Recently, psychiatrist, Linda Gask, courageously broke her silence by blogging about the professional paradox of living with mental illness:

“(In) the health professions, the last thing we usually want anyone to know, particularly our colleagues, is that we too are vulnerable to exactly the same stresses and problems as our patients. We like to see ourselves as strong; indeed maintaining our position on the career ladder often seems to depend on that. There is stigma related to having depression…I’ve managed to live with depression and found ways of coping with it…I refuse to be ashamed of it.”  (Patching the Soul – September 6, 2015)

In fact, “self-disclosure” (sharing the details of your personal identity and life experiences with clients or colleagues) is a touchy subject in helping professions!

Maintaining objectivity is a professional expectation and seen as fundamental to providing effective services to clients!  It is believed that sharing “unnecessary” personal information with clients may blur the professional lines of communication and create an inappropriate sense of intimacy between professionals and their clients.  Professionals become concerned that this shift may interfere with their ability to attend to their clients’ therapeutic needs!

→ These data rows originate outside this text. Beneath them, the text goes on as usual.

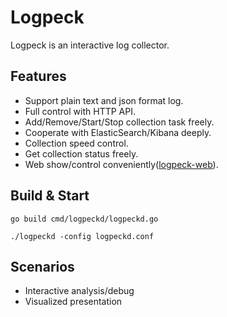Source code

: # Logpeck

Logpeck is an interactive log collector.

## Features
 * Support plain text and json format log.
 * Full control with HTTP API.
 * Add/Remove/Start/Stop collection task freely.
 * Cooperate with ElasticSearch/Kibana deeply.
 * Collection speed control.
 * Get collection status freely.
 * Web show/control conveniently([logpeck-web](https://github.com/opera/logpeck-web)).
 
## Build & Start

`go build cmd/logpeckd/logpeckd.go`

`./logpeckd -config logpeckd.conf`
 
## Scenarios
 * Interactive analysis/debug
 * Visualized presentation
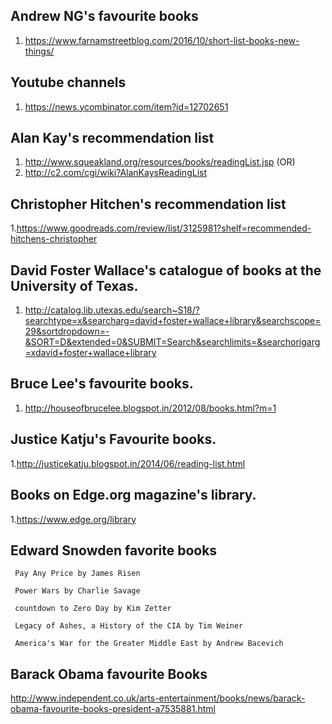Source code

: ## Andrew NG's favourite books

1.  https://www.farnamstreetblog.com/2016/10/short-list-books-new-things/

## Youtube channels

1. https://news.ycombinator.com/item?id=12702651

## Alan Kay's  recommendation list
1. http://www.squeakland.org/resources/books/readingList.jsp (OR)
2. http://c2.com/cgi/wiki?AlanKaysReadingList

## Christopher Hitchen's recommendation list
1.https://www.goodreads.com/review/list/3125981?shelf=recommended-hitchens-christopher

## David Foster Wallace's catalogue of books at the University of Texas.

1. http://catalog.lib.utexas.edu/search~S18/?searchtype=x&searcharg=david+foster+wallace+library&searchscope=29&sortdropdown=-&SORT=D&extended=0&SUBMIT=Search&searchlimits=&searchorigarg=xdavid+foster+wallace+library

## Bruce Lee's favourite books.
1. http://houseofbrucelee.blogspot.in/2012/08/books.html?m=1

## Justice Katju's Favourite books.
1.http://justicekatju.blogspot.in/2014/06/reading-list.html

## Books on Edge.org magazine's library.
1.https://www.edge.org/library

## Edward Snowden favorite books

     Pay Any Price by James Risen
  
     Power Wars by Charlie Savage
  
     countdown to Zero Day by Kim Zetter
  
     Legacy of Ashes, a History of the CIA by Tim Weiner
  
     America's War for the Greater Middle East by Andrew Bacevich
## Barack Obama favourite Books

http://www.independent.co.uk/arts-entertainment/books/news/barack-obama-favourite-books-president-a7535881.html
  
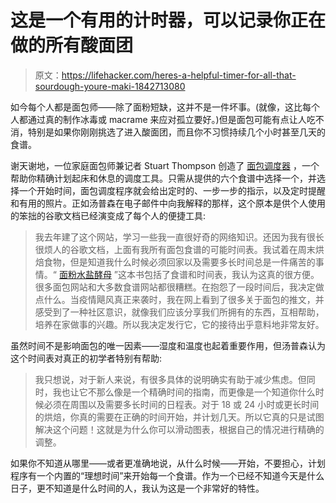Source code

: # 这是一个有用的计时器，可以记录你正在做的所有酸面团

> 原文：<https://lifehacker.com/heres-a-helpful-timer-for-all-that-sourdough-youre-maki-1842713080>

如今每个人都是面包师——除了面粉短缺，这并不是一件坏事。(就像，这比每个人都通过真的制作冰毒或 macrame 来应对孤立要好。)但是面包可能有点让人吃不消，特别是如果你刚刚挑选了进入酸面团，而且你不习惯持续几个小时甚至几天的食谱。



谢天谢地，一位家庭面包师兼记者 Stuart Thompson 创造了 [面包调度器](http://www.breadscheduler.com/#/) ，一个帮助你精确计划起床和休息的调度工具。只需从提供的六个食谱中选择一个，并选择一个开始时间，面包调度程序就会给出定时的、一步一步的指示，以及定时提醒和有用的照片。正如汤普森在电子邮件中向我解释的那样，这个原本是供个人使用的笨拙的谷歌文档已经演变成了每个人的便捷工具:

> 我去年建了这个网站，学习一些我一直很好奇的网络知识。还因为我有很长很烦人的谷歌文档，上面有我所有面包食谱的可能时间表。我试着在周末烘焙食物，但是知道我什么时候必须回家以及需要多长时间总是一件痛苦的事情。“ [面粉水盐酵母](https://kensartisan.com/flour-water-salt-yeast) ”这本书包括了食谱和时间表，我认为这真的很方便。很多面包网站和大多数食谱网站都很糟糕。在抱怨了一段时间后，我决定做点什么。当疫情飓风真正来袭时，我在网上看到了很多关于面包的推文，并感受到了一种社区意识，就像我们应该分享我们所拥有的东西，互相帮助，培养在家做事的兴趣。所以我决定发行它，它的接待出乎意料地非常友好。

虽然时间不是影响面包的唯一因素——湿度和温度也起着重要作用，但汤普森认为这个时间表对真正的初学者特别有帮助:

> 我只想说，对于新人来说，有很多具体的说明确实有助于减少焦虑。但同时，我也让它不那么像是一个精确时间的指南，而更像是一个知道你什么时候必须在周围以及需要多长时间的日程表。对于 18 或 24 小时或更长时间的烘焙，你真的需要在正确的时间开始，并计划几天。所以它真的只是试图解决这个问题！这就是为什么你可以滑动图表，根据自己的情况进行精确的调整。

如果你不知道从哪里——或者更准确地说，从什么时候——开始，不要担心，计划程序有一个内置的“理想时间”来开始每一个食谱。作为一个已经不知道今天是什么日子，更不知道是什么时间的人，我认为这是一个非常好的特性。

Therefore, self-disclosure is used sparingly and with the expectation that it solely benefit the client!

However, in my work with diverse groups of people, I’ve learned that taboo topics (especially sex, sexuality, sexual health and relationships) immediately trigger people’s experiences of shame!

Shame becomes palpable and easily observable in people’s body language: some sink into their chairs, while others sit up tensely with their arms crossed; most avoid making eye contact; and some begin to laugh nervously!

No one feels safe enough to share their perspectives or experiences, because everyone is afraid that they will be judged and shunned!

I’ve learned that when a professional is willing to make themselves vulnerable enough to start the conversation by disclosing something personal related to a taboo topic, people’s body language and energies instantly soften!  Suddenly, shame begins to dissolve!

By self-disclosing, the professional models vulnerability for their clients AND removes any perceived power differences between them!  They become imperfectly human…and, therefore, relatable!

A small piece of self-disclosure by a professional goes a long way in building a sense of trust and safety in their relationship with their clients!

By now, you must be wondering what I am willing to disclose about myself on these topics!!!

As a child, I was sexually abused for a long time!  I fell into a deep depression and was suicidal every day of my adolescent life!

My salvation?  Researching and learning about sex, sexuality, sexual health and healthy relationships!!!

As I learned more and more on these topics, I became stronger, more open-minded, empathic, compassionate and authentic!

I am no longer ashamed of any of my life experiences!

They have each shaped me into the person I am today, a person I’m proud of!

I have gained a deep understanding of the unrealistic social and cultural expectations and stigmas that permeate our world, as well as the debilitating effects that the resulting experience of shame can have on our lives.

Hence, I am dedicated to sharing my story and all that I’ve learned, as a way to break the silence and challenge the stigmatizing and unrealistic expectations that can make each of us feel small, insignificant and unworthy!

Dr. Brene Brown shares a daily affirmation in her book, “The Gifts of Imperfection” (2010), which now guides my daily life:

“I am imperfect and vulnerable and sometimes afraid, but that doesn’t change the truth that I am also courageous and worthy of love and belonging!”

I hope, dear readers, that you stay connected to your self-worth and live your truth courageously!